Task directions: Give back the data below word for word. Any image in it should be left out.

[Saved data entries]

◆ ◆ ◆

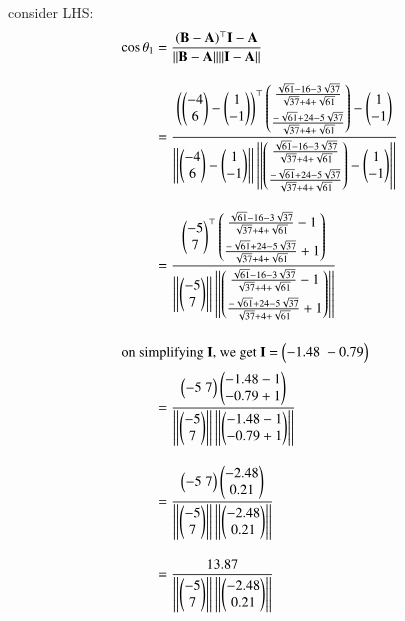 \documentclass[journal,12pt,twocolumn]{IEEEtran}
\theoremstyle{remark}
\begin{document}
consider LHS:
\begin{align} 
\cos{\theta_1} &= \frac{(\mathbf{B} - \mathbf{A})^{\top}\mathbf{I} - \mathbf{A}}{||\mathbf{B} - \mathbf{A}|| || \mathbf{I} - \mathbf{A}||}\\[10pt]
 &= \frac{\left(\begin{pmatrix}-4\\6\end{pmatrix} - \begin{pmatrix}1\\-1\end{pmatrix}\right)^{\top}\begin{pmatrix}\frac{{\sqrt{61}-16-3\sqrt{37}}}{\sqrt{37}+4+\sqrt{61}}\\[6pt]\frac{{-\sqrt{61}+24-5\sqrt{37}}}{\sqrt{37}+4+\sqrt{61}}\end{pmatrix} - \begin{pmatrix}1\\-1\end{pmatrix}}{\left|\left|\begin{pmatrix}-4\\6\end{pmatrix} - \begin{pmatrix}1\\-1\end{pmatrix}\right|\right| \left|\left| \begin{pmatrix}\frac{{\sqrt{61}-16-3\sqrt{37}}}{\sqrt{37}+4+\sqrt{61}}\\[6pt]\frac{{-\sqrt{61}+24-5\sqrt{37}}}{\sqrt{37}+4+\sqrt{61}}\end{pmatrix} - \begin{pmatrix}1\\-1\end{pmatrix}\right|\right|}\\[10pt]
 &= \frac{\begin{pmatrix}-5\\7\end{pmatrix}^{\top}\begin{pmatrix}\frac{{\sqrt{61}-16-3\sqrt{37}}}{\sqrt{37}+4+\sqrt{61}}-1\\[6pt]\frac{{-\sqrt{61}+24-5\sqrt{37}}}{\sqrt{37}+4+\sqrt{61}}+1\end{pmatrix}}{\left|\left|\begin{pmatrix}-5\\7\end{pmatrix}\right|\right| \left|\left| \begin{pmatrix}\frac{{\sqrt{61}-16-3\sqrt{37}}}{\sqrt{37}+4+\sqrt{61}}-1\\[6pt]\frac{{-\sqrt{61}+24-5\sqrt{37}}}{\sqrt{37}+4+\sqrt{61}}+1\end{pmatrix}\right|\right|}\\[10pt]
\intertext{on simplifying $\mathbf{I}$, we get $\mathbf{I}$ = \ensuremath{\begin{pmatrix}-1.48\;-0.79\end{pmatrix}}}
&= \frac{\begin{pmatrix}-5\;7\end{pmatrix}\begin{pmatrix}-1.48-1\\-0.79+1\end{pmatrix}}{\left|\left|\begin{pmatrix}-5\\7\end{pmatrix}\right|\right| \left|\left| \begin{pmatrix}-1.48-1\\-0.79+1\end{pmatrix}\right|\right|}\\[10pt]
&= \frac{\begin{pmatrix}-5\;7\end{pmatrix}\begin{pmatrix}-2.48\\0.21\end{pmatrix}}{\left|\left|\begin{pmatrix}-5\\7\end{pmatrix}\right|\right| \left|\left| \begin{pmatrix}-2.48\\0.21\end{pmatrix}\right|\right|}\\[10pt]
&= \frac{13.87}{\left|\left|\begin{pmatrix}-5\\7\end{pmatrix}\right|\right| \left|\left| \begin{pmatrix}-2.48\\0.21\end{pmatrix}\right|\right|}\\[10pt]
\end{align}
\end{document}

◆ ◆ ◆

Output for this exercise:
 \documentclass[journal,12pt,twocolumn]{IEEEtran}
\theoremstyle{remark}
\begin{document}
consider LHS:
\begin{align} 
\cos{\theta_1} &= \frac{(\mathbf{B} - \mathbf{A})^{\top}\mathbf{I} - \mathbf{A}}{||\mathbf{B} - \mathbf{A}|| || \mathbf{I} - \mathbf{A}||}\\[10pt]
 &= \frac{\left(\begin{pmatrix}-4\\6\end{pmatrix} - \begin{pmatrix}1\\-1\end{pmatrix}\right)^{\top}\begin{pmatrix}\frac{{\sqrt{61}-16-3\sqrt{37}}}{\sqrt{37}+4+\sqrt{61}}\\[6pt]\frac{{-\sqrt{61}+24-5\sqrt{37}}}{\sqrt{37}+4+\sqrt{61}}\end{pmatrix} - \begin{pmatrix}1\\-1\end{pmatrix}}{\left|\left|\begin{pmatrix}-4\\6\end{pmatrix} - \begin{pmatrix}1\\-1\end{pmatrix}\right|\right| \left|\left| \begin{pmatrix}\frac{{\sqrt{61}-16-3\sqrt{37}}}{\sqrt{37}+4+\sqrt{61}}\\[6pt]\frac{{-\sqrt{61}+24-5\sqrt{37}}}{\sqrt{37}+4+\sqrt{61}}\end{pmatrix} - \begin{pmatrix}1\\-1\end{pmatrix}\right|\right|}\\[10pt]
 &= \frac{\begin{pmatrix}-5\\7\end{pmatrix}^{\top}\begin{pmatrix}\frac{{\sqrt{61}-16-3\sqrt{37}}}{\sqrt{37}+4+\sqrt{61}}-1\\[6pt]\frac{{-\sqrt{61}+24-5\sqrt{37}}}{\sqrt{37}+4+\sqrt{61}}+1\end{pmatrix}}{\left|\left|\begin{pmatrix}-5\\7\end{pmatrix}\right|\right| \left|\left| \begin{pmatrix}\frac{{\sqrt{61}-16-3\sqrt{37}}}{\sqrt{37}+4+\sqrt{61}}-1\\[6pt]\frac{{-\sqrt{61}+24-5\sqrt{37}}}{\sqrt{37}+4+\sqrt{61}}+1\end{pmatrix}\right|\right|}\\[10pt]
\intertext{on simplifying $\mathbf{I}$, we get $\mathbf{I}$ = \ensuremath{\begin{pmatrix}-1.48\;-0.79\end{pmatrix}}}
&= \frac{\begin{pmatrix}-5\;7\end{pmatrix}\begin{pmatrix}-1.48-1\\-0.79+1\end{pmatrix}}{\left|\left|\begin{pmatrix}-5\\7\end{pmatrix}\right|\right| \left|\left| \begin{pmatrix}-1.48-1\\-0.79+1\end{pmatrix}\right|\right|}\\[10pt]
&= \frac{\begin{pmatrix}-5\;7\end{pmatrix}\begin{pmatrix}-2.48\\0.21\end{pmatrix}}{\left|\left|\begin{pmatrix}-5\\7\end{pmatrix}\right|\right| \left|\left| \begin{pmatrix}-2.48\\0.21\end{pmatrix}\right|\right|}\\[10pt]
&= \frac{13.87}{\left|\left|\begin{pmatrix}-5\\7\end{pmatrix}\right|\right| \left|\left| \begin{pmatrix}-2.48\\0.21\end{pmatrix}\right|\right|}\\[10pt]
\end{align}
\end{document}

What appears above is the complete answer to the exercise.